• _Task directions_
Below are some records; find each line that carries the word "reversed" and copy it.

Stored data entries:

● ● ● ●

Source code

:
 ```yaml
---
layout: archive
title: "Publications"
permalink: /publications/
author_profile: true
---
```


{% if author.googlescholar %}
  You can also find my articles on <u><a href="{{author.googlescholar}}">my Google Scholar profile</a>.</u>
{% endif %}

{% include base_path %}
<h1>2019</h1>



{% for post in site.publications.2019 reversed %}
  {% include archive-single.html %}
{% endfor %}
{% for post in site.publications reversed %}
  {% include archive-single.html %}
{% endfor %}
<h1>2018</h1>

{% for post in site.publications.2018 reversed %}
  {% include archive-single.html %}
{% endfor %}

● ● ● ●

• _Solution to this task_
{% for post in site.publications.2019 reversed %}
{% for post in site.publications reversed %}
{% for post in site.publications.2018 reversed %}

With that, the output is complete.